A podium (: podiums or podia) is a platform used to raise something to a short distance above its surroundings. In architecture a building can rest on a large podium. Podiums can also be used to raise people, for instance the conductor of an orchestra stands on a podium as do many public speakers. Common parlance has shown an increasing use of podium in North American English to describe a lectern.

In sports, a type of podium can be used to honor the top three competitors in events.
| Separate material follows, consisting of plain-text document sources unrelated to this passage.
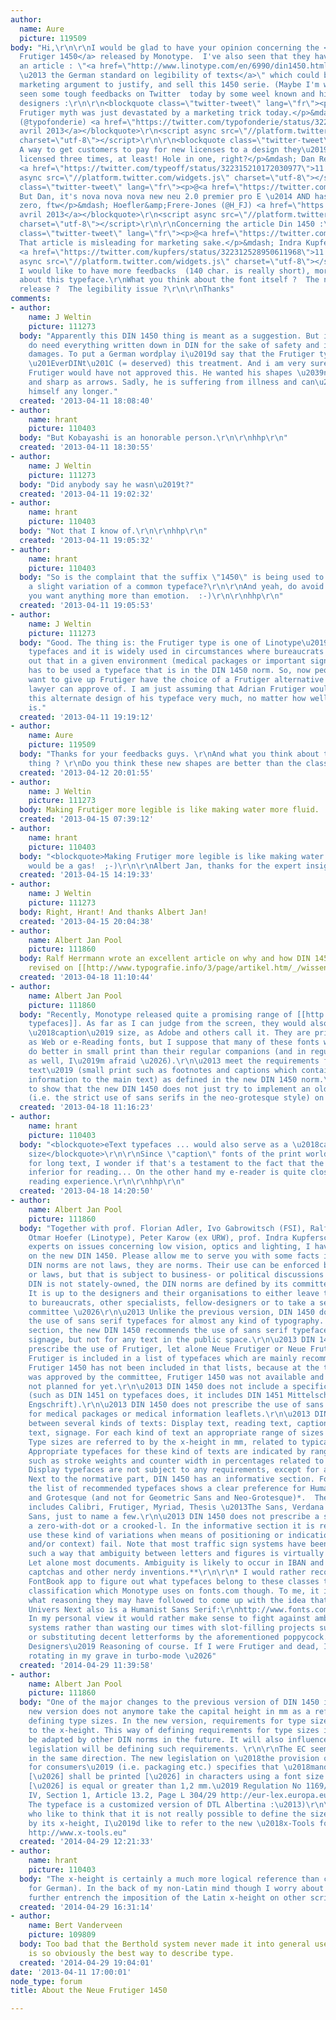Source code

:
 ```yaml
---
author:
  name: Aure
  picture: 119509
body: "Hi,\r\n\r\nI would be glad to have your opinion concerning the <a href=\"http://www.linotype.com/1196254/NeueFrutiger1450-family.html\">Neue
  Frutiger 1450</a> released by Monotype.  I've also seen that they have published
  an article : \"<a href=\"http://www.linotype.com/en/6990/din1450.html\">DIN 1450
  \u2013 the German standard on legibility of texts</a>\" which could be seen as a
  marketing argument to justify, and sell this 1450 serie. (Maybe I'm wrong?).\r\n\r\nI've
  seen some tough feedbacks on Twitter  today by some weel known and hi-skilled type
  designers :\r\n\r\n<blockquote class=\"twitter-tweet\" lang=\"fr\"><p>The typeface
  Frutiger myth was just devastated by a marketing trick today.</p>&mdash; Typofonderie
  (@typofonderie) <a href=\"https://twitter.com/typofonderie/status/322309179450740736\">11
  avril 2013</a></blockquote>\r\n<script async src=\"//platform.twitter.com/widgets.js\"
  charset=\"utf-8\"></script>\r\n\r\n<blockquote class=\"twitter-tweet\" lang=\"fr\"><p>Wow.
  A way to get customers to pay for new licenses to a design they\u2019ve already
  licensed three times, at least! Hole in one, right?</p>&mdash; Dan Reynolds (@typeoff)
  <a href=\"https://twitter.com/typeoff/status/322315210172030977\">11 avril 2013</a></blockquote>\r\n<script
  async src=\"//platform.twitter.com/widgets.js\" charset=\"utf-8\"></script>\r\n\r\n<blockquote
  class=\"twitter-tweet\" lang=\"fr\"><p>@<a href=\"https://twitter.com/typeoff\">typeoff</a>
  But Dan, it's nova nova nova new neu 2.0 premier pro E \u2014 AND has a dot in the
  zero, ftw</p>&mdash; Hoefler&amp;Frere-Jones (@H_FJ) <a href=\"https://twitter.com/H_FJ/status/322318541980323841\">11
  avril 2013</a></blockquote>\r\n<script async src=\"//platform.twitter.com/widgets.js\"
  charset=\"utf-8\"></script>\r\n\r\nConcerning the article Din 1450 :\r\n<blockquote
  class=\"twitter-tweet\" lang=\"fr\"><p>@<a href=\"https://twitter.com/mark_barratt\">mark_barratt</a>
  That article is misleading for marketing sake.</p>&mdash; Indra Kupferschmid (@kupfers)
  <a href=\"https://twitter.com/kupfers/status/322312528950611968\">11 avril 2013</a></blockquote>\r\n<script
  async src=\"//platform.twitter.com/widgets.js\" charset=\"utf-8\"></script>\r\n\r\n\r\nSo,
  I would like to have more feedbacks  (140 char. is really short), more opinions
  about this typeface.\r\nWhat you think about the font itself ?  The need of such
  release ?  The legibility issue ?\r\n\r\nThanks"
comments:
- author:
    name: J Weltin
    picture: 111273
  body: "Apparently this DIN 1450 thing is meant as a suggestion. But in Germany we
    do need everything written down in DIN for the sake of safety and in case of claiming
    damages. To put a German wordplay i\u2019d say that the Frutiger type has not
    \u201EverDINt\u201C (= deserved) this treatment. And i am very sure that Adrian
    Frutiger would have not approved this. He wanted his shapes \u2039naked\u203A
    and sharp as arrows. Sadly, he is suffering from illness and can\u2019t defend
    himself any longer."
  created: '2013-04-11 18:08:40'
- author:
    name: hrant
    picture: 110403
  body: "But Kobayashi is an honorable person.\r\n\r\nhhp\r\n"
  created: '2013-04-11 18:30:55'
- author:
    name: J Weltin
    picture: 111273
  body: "Did anybody say he wasn\u2019t?"
  created: '2013-04-11 19:02:32'
- author:
    name: hrant
    picture: 110403
  body: "Not that I know of.\r\n\r\nhhp\r\n"
  created: '2013-04-11 19:05:32'
- author:
    name: hrant
    picture: 110403
  body: "So is the complaint that the suffix \"1450\" is being used to legitimize
    a slight variation of a common typeface?\r\n\r\nAnd yeah, do avoid Twitter if
    you want anything more than emotion.  :-)\r\n\r\nhhp\r\n"
  created: '2013-04-11 19:05:53'
- author:
    name: J Weltin
    picture: 111273
  body: "Good. The thing is: the Frutiger type is one of Linotype\u2019s best selling
    typefaces and it is widely used in circumstances where bureaucrats might point
    out that in a given environment (medical packages or important signage) there
    has to be used a typeface that is in the DIN 1450 norm. So, now people who don\u2019t
    want to give up Frutiger have the choice of a Frutiger alternative which every
    lawyer can approve of. I am just assuming that Adrian Frutiger would not like
    this alternate design of his typeface very much, no matter how well executed it
    is."
  created: '2013-04-11 19:19:12'
- author:
    name: Aure
    picture: 119509
  body: "Thanks for your feedbacks guys. \r\nAnd what you think about the legibility
    thing ? \r\nDo you think these new shapes are better than the classical one ? "
  created: '2013-04-12 20:01:55'
- author:
    name: J Weltin
    picture: 111273
  body: Making Frutiger more legible is like making water more fluid.
  created: '2013-04-15 07:39:12'
- author:
    name: hrant
    picture: 110403
  body: "<blockquote>Making Frutiger more legible is like making water more fluid.</blockquote>\r\n\r\nThat
    would be a gas!  ;-)\r\n\r\nAlbert Jan, thanks for the expert insight.\r\n\r\nhhp\r\n"
  created: '2013-04-15 14:19:33'
- author:
    name: J Weltin
    picture: 111273
  body: Right, Hrant! And thanks Albert Jan!
  created: '2013-04-15 20:04:38'
- author:
    name: Albert Jan Pool
    picture: 111860
  body: Ralf Herrmann wrote an excellent article on why and how DIN 1450 has been
    revised on [[http://www.typografie.info/3/page/artikel.htm/_/wissen/din1450-leserlichkeit?utm_source=feedburner&utm_medium=feed&utm_campaign=Feed%3A+typowiki+%28Typografie.info+Artikel%29|Typografie.info]]
  created: '2013-04-18 11:10:44'
- author:
    name: Albert Jan Pool
    picture: 111860
  body: "Recently, Monotype released quite a promising range of [[http://www.fonts.com/search/all-fonts?searchtext=etext#product_top|eText
    typefaces]]. As far as I can judge from the screen, they would also serve as a
    \u2018caption\u2019 size, as Adobe and others call it. They are primarily marketed
    as Web or e-Reading fonts, but I suppose that many of these fonts would also\r\n\u2013
    do better in small print than their regular companions (and in regular print sizes
    as well, I\u2019m afraid \u2026).\r\n\u2013 meet the requirements for \u2018consulting
    text\u2019 (small print such as footnotes and captions which contains additional
    information to the main text) as defined in the new DIN 1450 norm.\r\n\r\nJust
    to show that the new DIN 1450 does not just try to implement an old norm for signage
    (i.e. the strict use of sans serifs in the neo-grotesque style) on books."
  created: '2013-04-18 11:16:23'
- author:
    name: hrant
    picture: 110403
  body: "<blockquote>eText typefaces ... would also serve as a \u2018caption\u2019
    size</blockquote>\r\n\r\nSince \"caption\" fonts of the print world are not meant
    for long text, I wonder if that's a testament to the fact that the screen remains
    inferior for reading... On the other hand my e-reader is quite close to a dead-tree
    reading experience.\r\n\r\nhhp\r\n"
  created: '2013-04-18 14:20:50'
- author:
    name: Albert Jan Pool
    picture: 111860
  body: "Together with prof. Florian Adler, Ivo Gabrowitsch (FSI), Ralf Herrmann,
    Otmar Hoefer (Linotype), Peter Karow (ex URW), prof. Indra Kupferschmid and several
    experts on issues concerning low vision, optics and lighting, I have been working
    on the new DIN 1450. Please allow me to serve you with some facts in this discussion.\r\n\u2013
    DIN norms are not laws, they are norms. Their use can be enforced by contracts
    or laws, but that is subject to business- or political discussions and decisions.\r\n\u2013
    DIN is not stately-owned, the DIN norms are defined by its committee members.
    It is up to the designers and their organisations to either leave that work up
    to bureaucrats, other specialists, fellow-designers or to take a seat in a DIN
    committee \u2026\r\n\u2013 Unlike the previous version, DIN 1450 does not prescribe
    the use of sans serif typefaces for almost any kind of typography. In the informative
    section, the new DIN 1450 recommends the use of sans serif typefaces for public
    signage, but not for any text in the public space.\r\n\u2013 DIN 1450 does not
    prescribe the use of Frutiger, let alone Neue Frutiger or Neue Frutiger 1450.
    Frutiger is included in a list of typefaces which are mainly recommended for signage.
    Frutiger 1450 has not been included in that lists, because at the time DIN 1450
    was approved by the committee, Frutiger 1450 was not available and maybe even
    not planned for yet.\r\n\u2013 DIN 1450 does not include a specific typeface design
    (such as DIN 1451 on typefaces does, it includes DIN 1451 Mittelschrift and DIN
    Engschrift).\r\n\u2013 DIN 1450 does not prescribe the use of sans serif typefaces
    for medical packages or medical information leaflets.\r\n\u2013 DIN 1450 distinguishes
    between several kinds of texts: Display text, reading text, caption / consultatory
    text, signage. For each kind of text an appropriate range of sizes has been defined.
    Type sizes are referred to by the x-height in mm, related to typical viewing distances.
    Appropriate typefaces for these kind of texts are indicated by ranges for aspects
    such as stroke weights and counter width in percentages related to their x-height.
    Display typefaces are not subject to any requirements, except for a minimum x-height.\r\n\u2013
    Next to the normative part, DIN 1450 has an informative section. For signage,
    the list of recommended typefaces shows a clear preference for Humanist Sans Serif
    and Grotesque (and not for Geometric Sans and Neo-Grotesque)*.  The list includes
    includes Calibri, Frutiger, Myriad, Thesis \u2013The Sans, Verdana and Wayfinding
    Sans, just to name a few.\r\n\u2013 DIN 1450 does not prescribe a seriffed-one,
    a zero-with-dot or a crooked-l. In the informative section it is recommended to
    use these kind of variations when means of positioning or indication (i.e. typography
    and/or context) fail. Note that most traffic sign systems have been designed in
    such a way that ambiguity between letters and figures is virtually impossible.
    Let alone most documents. Ambiguity is likely to occur in IBAN and BIC codes,
    captchas and other nerdy inventions.**\r\n\r\n* I would rather recommend FontShop\u2019s
    FontBook app to figure out what typefaces belong to these classes than the current
    classification which Monotype uses on fonts.com though. To me, it is totally unclear
    what reasoning they may have followed to come up with the idea that, next to Frutiger,
    Univers Next also is a Humanist Sans Serif:\r\nhttp://www.fonts.com/browse/classifications/humanistic-sans\r\n\r\n**
    In my personal view it would rather make sense to fight against ambiguous coding
    systems rather than wasting our times with slot-filling projects such as adding
    or substituting decent letterforms by the aforementioned poppycock. Unless for
    Designers\u2019 Reasoning of course. If I were Frutiger and dead, I\u2019d be
    rotating in my grave in turbo-mode \u2026"
  created: '2014-04-29 11:39:58'
- author:
    name: Albert Jan Pool
    picture: 111860
  body: "One of the major changes to the previous version of DIN 1450 is that the
    new version does not anymore take the capital height in mm as a reference for
    defining type sizes. In the new version, requirements for type sizes are related
    to the x-height. This way of defining requirements for type sizes is likely to
    be adapted by other DIN norms in the future. It will also influence the way German
    legislation will be defining such requirements. \r\n\r\nThe EC seems to be heading
    in the same direction. The new legislation on \u2018the provision of food information
    for consumers\u2019 (i.e. packaging etc.) specifies that \u2018mandatory particulars
    [\u2026] shall be printed [\u2026] in characters using a font size where the x-height
    [\u2026] is equal or greater than 1,2 mm.\u2019 Regulation No 1169/2011, Chapter
    IV, Section 1, Article 13.2, Page L 304/29 http://eur-lex.europa.eu/LexUriServ/LexUriServ.do?uri=OJ:L:2011:304:0018:0063:EN:PDF\r\nFYI:
    The typeface is a customized version of DTL Albertina :\u2013)\r\n\r\nFor those
    who like to think that it is not really possible to define the size of a typeface
    by its x-height, I\u2019d like to refer to the new \u2018x-Tools for Adobe InDesign\u2019
    http://www.x-tools.eu"
  created: '2014-04-29 12:21:33'
- author:
    name: hrant
    picture: 110403
  body: "The x-height is certainly a much more logical reference than cap height (even
    for German). In the back of my non-Latin mind though I worry about how that might
    further entrench the imposition of the Latin x-height on other scripts...\r\n\r\nhhp\r\n"
  created: '2014-04-29 16:31:14'
- author:
    name: Bert Vanderveen
    picture: 109809
  body: Too bad that the Berthold system never made it into general use. Hx in mm
    is so obviously the best way to describe type.
  created: '2014-04-29 19:04:01'
date: '2013-04-11 17:00:01'
node_type: forum
title: About the Neue Frutiger 1450

---
```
In the modern Olympics a tri-level podium is used. Traditionally, the highest platform is in the center for the gold medalist. To their right is a lower platform for the silver medalist, and to the left of the gold medalist is a lower platform for the bronze medalist. At the 2016 Rio Summer Olympics, the Silver and Bronze podium places were of equal elevation. In many sports, results in the top three of a competition are often referred to as podiums or podium finishes. In some individual sports, podiums is an official statistic, referring to the number of top three results an athlete has achieved over the course of a season or career. The word may also be used, chiefly in the United States, as a verb, "to podium", meaning to attain a podium place.

==Etymology==

The word podium derives from Latin, which in turn borrowed it from Ancient Greek πόδιον (podion), a word derived from πούς (pous, "foot", with a stem pod-).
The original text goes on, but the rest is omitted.